I thought we were supposed to be creating jobs here in Colorado, not insuring the six-figure incomes of officials who are recruited to public service in the state.
Public service is called that for a reason, and I'm sure many state employees would love to make an extra 20 grand on the days they are forced to take unpaid furloughs in order to save the state some money.
But the public officials who insist on moonlighting to maintain $100,000-plus incomes and their status in the privileged class in Colorado don't seem to worry much about that. Neither, apparently, do they worry about setting a bad example.
The latest entrant to the "show-me-the-money" crowd is Dwayne Romero, an Aspen city councilman who apparently knows if you can't keep your salary cred in the respectable six figures you might lose some of your gilded Aspen status.
So instead of working as a full-time economic development director, he's giving up 19.2 percent of his state salary so he can part-time it as president of Related Snowmass, a subsidiary of a New York luxury real-estate developer.
Eric Brown, spokesman for Gov. John Hickenlooper (who gushed over Romero's gambit), told the Denver Post the new state employee will make about $28,000 less than other governor's cabinet members, which sounds to me like enough to hire a new assistant in the eco-devo/international trade office.
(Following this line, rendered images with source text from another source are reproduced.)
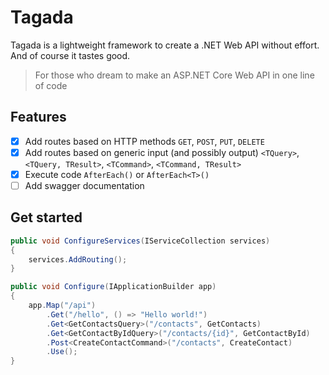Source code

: # Tagada

Tagada is a lightweight framework to create a .NET Web API without effort. And of course it tastes good.

> For those who dream to make an ASP.NET Core Web API in one line of code

## Features

* [x] Add routes based on HTTP methods `GET`, `POST`, `PUT`, `DELETE`
* [x] Add routes based on generic input (and possibly output) `<TQuery>`, `<TQuery, TResult>`, `<TCommand>`, `<TCommand, TResult>`
* [x] Execute code `AfterEach()` or `AfterEach<T>()`
* [ ] Add swagger documentation

## Get started

```csharp
public void ConfigureServices(IServiceCollection services)
{
    services.AddRouting();
}

public void Configure(IApplicationBuilder app)
{
    app.Map("/api")
        .Get("/hello", () => "Hello world!")
        .Get<GetContactsQuery>("/contacts", GetContacts)
        .Get<GetContactByIdQuery>("/contacts/{id}", GetContactById)
        .Post<CreateContactCommand>("/contacts", CreateContact)
        .Use();
}
```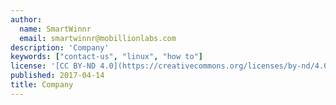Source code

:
 ```yaml
---
author:
  name: SmartWinnr
  email: smartwinnr@mobillionlabs.com
description: 'Company'
keywords: ["contact-us", "linux", "how to"]
license: '[CC BY-ND 4.0](https://creativecommons.org/licenses/by-nd/4.0)'
published: 2017-04-14
title: Company
---
```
But that won't happen because the state is so short on money. Hickenlooper likes saving the money. He's assigned his lieutenant governor, Joe Garcia, to head the state Department of Higher Education, and has billed that as a way to save money, too.
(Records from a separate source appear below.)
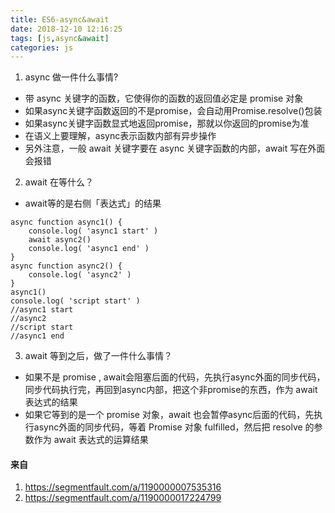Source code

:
 ```yaml
---
title: ES6-async&await
date: 2018-12-10 12:16:25
tags: [js,async&await]
categories: js
---
```

1. async 做一件什么事情?
- 带 async 关键字的函数，它使得你的函数的返回值必定是 promise 对象
- 如果async关键字函数返回的不是promise，会自动用Promise.resolve()包装
- 如果async关键字函数显式地返回promise，那就以你返回的promise为准
- 在语义上要理解，async表示函数内部有异步操作
- 另外注意，一般 await 关键字要在 async 关键字函数的内部，await 写在外面会报错
2. await 在等什么？
- await等的是右侧「表达式」的结果
```
async function async1() {
    console.log( 'async1 start' )
    await async2()
    console.log( 'async1 end' )
}
async function async2() {
    console.log( 'async2' )
}
async1()
console.log( 'script start' )
//async1 start
//async2
//script start
//async1 end
```
3. await 等到之后，做了一件什么事情？
- 如果不是 promise , await会阻塞后面的代码，先执行async外面的同步代码，同步代码执行完，再回到async内部，把这个非promise的东西，作为 await表达式的结果
- 如果它等到的是一个 promise 对象，await 也会暂停async后面的代码，先执行async外面的同步代码，等着 Promise 对象 fulfilled，然后把 resolve 的参数作为 await 表达式的运算结果
#### 来自
1. https://segmentfault.com/a/1190000007535316
2. https://segmentfault.com/a/1190000017224799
But Garcia's double assignment was also a way to insure him a higher income, and that's the problem with the precedents being set here by Democrats and Republicans alike. Public service is public service and it has usually required some self-sacrifice from those who serve.
Now we have the elected Secretary of State, the elected State Attorney General, the elected state Treasurer, the elected Lieutenant Governor and the appointed executive director of the Office of Economic Development and International Trade making money on the side because the state won't pay them enough to make a "living" comparable to executive positions in the modern business world.
Actually, I don't begrudge the men -- notice they are all men -- the extra dough because private business in Colorado has been traditionally pretty cheap, certainly with most employees below an executive level.
But that's not necessarily true about private-company executives, so there's a bit of sticker shock among those members of Colorado's privileged class when they take on public-sector jobs. They don't want to lose their C-level social and economic status.
In a jobs-creating government, these good men would not only forego their private salaries and urge their former employers to hire or promote someone new to their vacated positions in the private-sector, but they might even double-down on their state public service and at least consider taking less money than is owed them for their valuable time.
That's the best way these wealthy men could serve the people of their state.